Пока Адам рассказывал, его осанка менялась: он таял, как свеча, превращаясь в сгорбленного старика. Посмотрев на Сенлина единственным глазом цвета мертвой травы, он продолжил:
– Мне поставили клеймо на руку. Меня отвели в стену – туда, где ходы. Том, во тьме башни есть места – надеюсь, ты никогда их не увидишь, – где мужчин и женщин держат в загонах, как скот. Там кости измельчают в пыль, и они становятся частью дороги.
Он воздержался от дальнейших описаний, не в силах подыскать нужные слова, но его затравленный вид говорил сам за себя. Сенлин не смог выдержать его угрюмого взгляда. Он посмотрел на промокашку, взял в руки перо и принялся разглядывать наконечник.
– В конце концов меня спасла Волета, – сказал Адам с приливом гордости. – Она такая бесстрашная. Она пошла со мной в темноту, хоть и была вынуждена сражаться со мной самим и с капельдинерами, чтобы сделать это. Пока на меня надевали железный ошейник на рынке рабов, где нечем было дышать, она… отыскала человека, который заключил с ней сделку.
– Финн Голл, – угрюмо сказал Сенлин.
– Он выплатил мой долг, забрал ее жизнь в качестве залога, и с тех пор я тружусь ради нашего освобождения. Прошло уже больше двух лет.
– Сколько времени осталось до погашения долга?
– Три года, – сказал Адам и посмотрел на заскорузлые ладони. – Ей будет двадцать один год, когда она снова обретет свободу.
– Три года! – повторил Сенлин с болью сочувствия. – Почему так долго? Даже два года твоего жалованья покроют шестнадцать мин, и с лихвой.
– Потому что моя сестра… привлекает много внимания. – Адам сглотнул комок в горле, появившийся от внезапного прилива чувств. Тряхнув головой, он продолжил: – Мне приходится платить Родиону, чтобы он держал ее на сцене, подальше от спален; мне приходится платить, чтобы ее не продали богатому аристократу. Бо́льшая часть того, что я зарабатываю, идет прямиком к Родиону, и я уверен, что Финн Голл получает свою долю. Я работаю, чтобы платить человеку, который меня использует. Мне ненавистно, что ей приходится выступать перед всеми этими типами, которые поедают ее глазами, но на сцене лучше, чем за кулисами.
– Но почему бы не рискнуть, устроив побег? Три года! – Сенлин унял дрожь в голосе, сообразив, что лишь втирает соль в рану. – Как же ты можешь ждать?
Адам одарил его мягкой улыбкой человека, потерпевшего крах, улыбкой, которая была старше его на много лет.
– Я думал так же. – Он уже много минут продвигался вперед, к краю кресла, но теперь снова откинулся на поскрипывающую кожаную спинку. – А потом потерял глаз.
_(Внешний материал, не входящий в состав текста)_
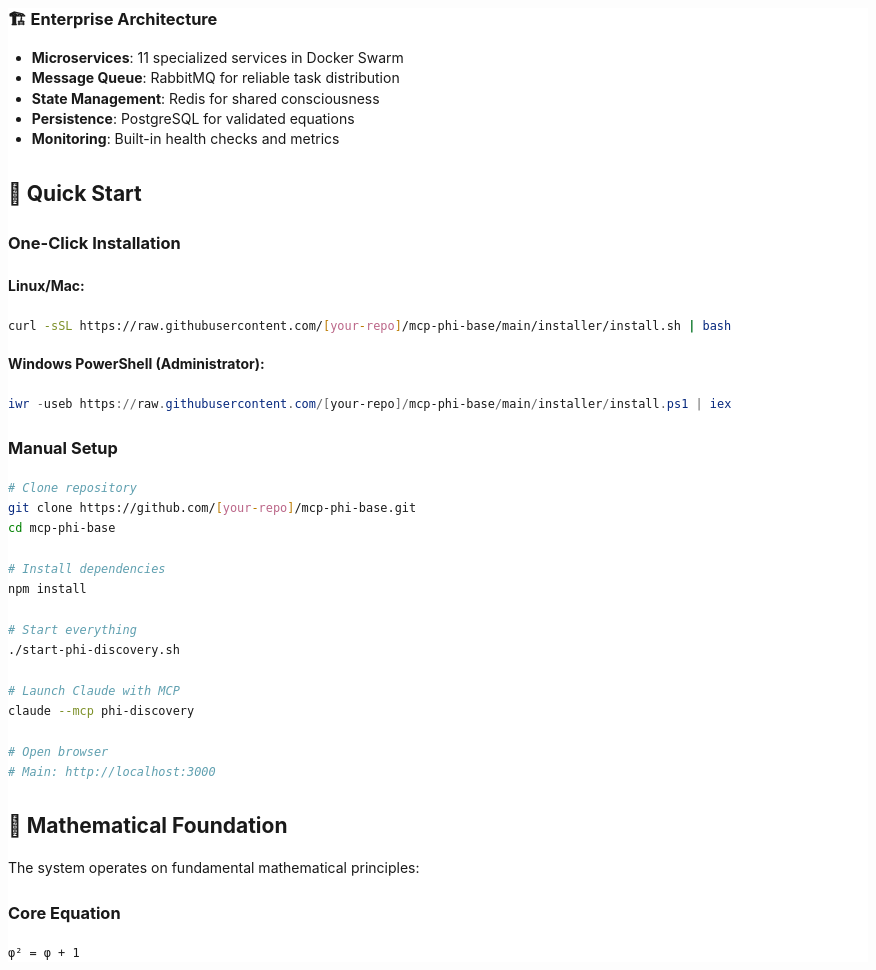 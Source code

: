 ### 🏗️ Enterprise Architecture
- **Microservices**: 11 specialized services in Docker Swarm
- **Message Queue**: RabbitMQ for reliable task distribution
- **State Management**: Redis for shared consciousness
- **Persistence**: PostgreSQL for validated equations
- **Monitoring**: Built-in health checks and metrics

## 🚀 Quick Start

### One-Click Installation

#### Linux/Mac:
```bash
curl -sSL https://raw.githubusercontent.com/[your-repo]/mcp-phi-base/main/installer/install.sh | bash
```

#### Windows PowerShell (Administrator):
```powershell
iwr -useb https://raw.githubusercontent.com/[your-repo]/mcp-phi-base/main/installer/install.ps1 | iex
```

### Manual Setup
```bash
# Clone repository
git clone https://github.com/[your-repo]/mcp-phi-base.git
cd mcp-phi-base

# Install dependencies
npm install

# Start everything
./start-phi-discovery.sh

# Launch Claude with MCP
claude --mcp phi-discovery

# Open browser
# Main: http://localhost:3000
```

## 📐 Mathematical Foundation

The system operates on fundamental mathematical principles:

### Core Equation
```
φ² = φ + 1
```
Слова тяжело повисли в воздухе. Сочувствие и желание исправить бардак, найти какое-то решение, способное изменить прошлое, изнурили Сенлина. Он бы хотел отложить оставшуюся часть ужасной исповеди Адама. Но, как это часто случается с людьми, нарушенное молчание не может восстановиться, пока все не будет рассказано до конца.
Адам, чувствуя неловкость Сенлина, попытался упростить свое повествование.
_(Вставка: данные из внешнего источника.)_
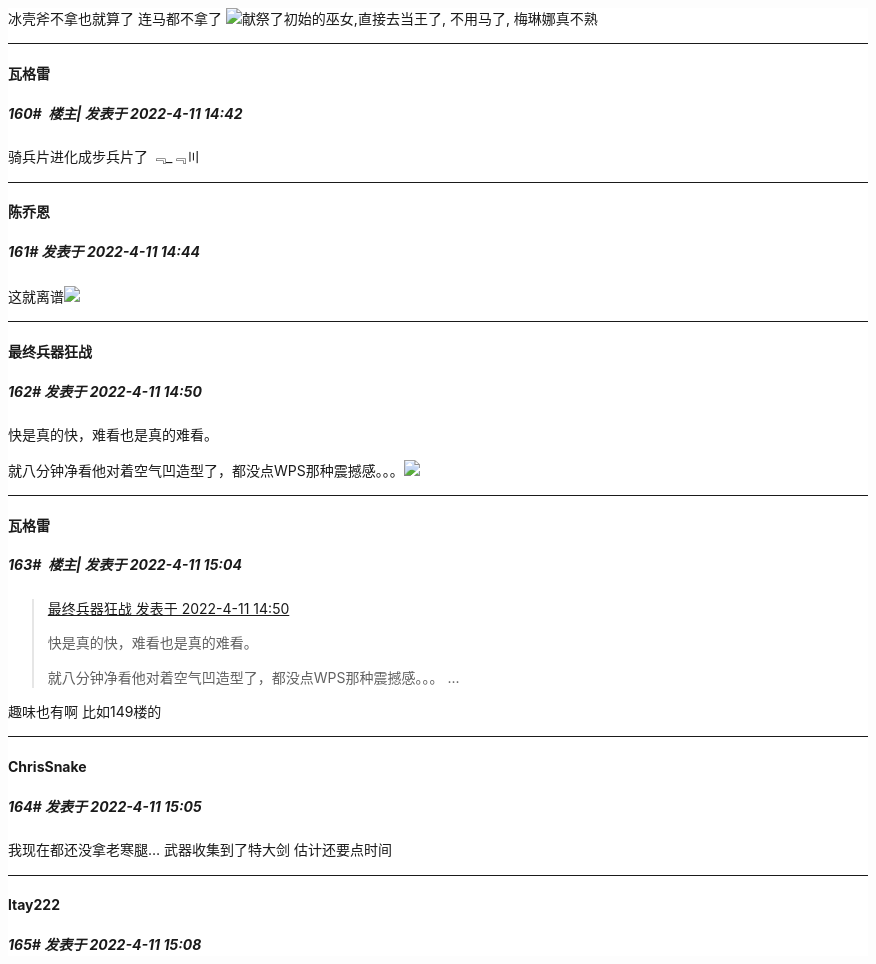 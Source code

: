 冰壳斧不拿也就算了 连马都不拿了</blockquote>
<img src="https://static.saraba1st.com/image/smiley/face2017/053.png" referrerpolicy="no-referrer">献祭了初始的巫女,直接去当王了, 不用马了, 梅琳娜真不熟



*****

####  瓦格雷  
##### 160#         楼主| 发表于 2022-4-11 14:42

骑兵片进化成步兵片了 ﹃_﹃〣

*****

####  陈乔恩  
##### 161#       发表于 2022-4-11 14:44

这就离谱<img src="https://static.saraba1st.com/image/smiley/face2017/067.png" referrerpolicy="no-referrer">

*****

####  最终兵器狂战  
##### 162#       发表于 2022-4-11 14:50

快是真的快，难看也是真的难看。

就八分钟净看他对着空气凹造型了，都没点WPS那种震撼感。。。<img src="https://static.saraba1st.com/image/smiley/face2017/001.png" referrerpolicy="no-referrer">



*****

####  瓦格雷  
##### 163#         楼主| 发表于 2022-4-11 15:04

<blockquote><a href="httphttps://bbs.saraba1st.com/2b/forum.php?mod=redirect&amp;goto=findpost&amp;pid=55405793&amp;ptid=2063003" target="_blank">最终兵器狂战 发表于 2022-4-11 14:50</a>

快是真的快，难看也是真的难看。

就八分钟净看他对着空气凹造型了，都没点WPS那种震撼感。。。 ...</blockquote>
趣味也有啊 比如149楼的

*****

####  ChrisSnake  
##### 164#       发表于 2022-4-11 15:05

我现在都还没拿老寒腿… 武器收集到了特大剑 估计还要点时间

*****

####  ltay222  
##### 165#       发表于 2022-4-11 15:08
– Вскоре после того, как я испортил твой день, я обокрал компанию туристов, которые только что сошли с поезда на Центральном вокзале. Я не должен был этого делать, мне такого не поручали. Голл выдает «список покупок», расписание, бюджет, график и открытку, чтобы ты не забывал ему писать. Но я увидел, как они стояли там, в точности как я много месяцев назад, – счастливые, уверенные и неимоверно глупые. Я подумал: вот оно, пожалуйста! Вот шанс сократить срок и спасти сестру. Сказал им, что я носильщик из железнодорожной компании, пришел забрать их багаж и отнести на паром. И они не могли ждать; они были так взволнованы. Они отдали мне все, что у них было. Мне пришлось нанять фургон, чтобы перевезти вещи. – Борей почесал край коричневой кожаной повязки на глазу и неубедительно рассмеялся. Сенлин почувствовал угрызения совести, замаскированные смехом, но Адам поспешно продолжил: – Я продал все так быстро, как только смог: платья, колыбельки, шляпы, бритвенные наборы и украшения. Вышло почти двадцать мин. Если бы Финн Голл узнал, он бы послал Ирен выбить из меня эти деньги. Поэтому я решил тайком вернуться в Новый Вавилон, войти через порт Гинсайд на другом конце города, подкупить Родиона всем, что у меня было, и уехать с Волетой до того, как Голл успеет приподнять бровь.
– Что же случилось?
– Пираты, – сказал Адам с сухим смешком. – Я и пять других никчемных душ заплатили за проезд на корабле, который выглядел законным; вылитый курьерский корабль, высокий барк с тремя оболочками и двумя котлами. Построенный для прочности и долговечности, симпатичный такой корабль. Но я должен был уделить больше внимания команде. Вместо этого я висел над фальшбортом, как ребенок, представляя лицо Волеты, когда я скажу ей, что мы уезжаем.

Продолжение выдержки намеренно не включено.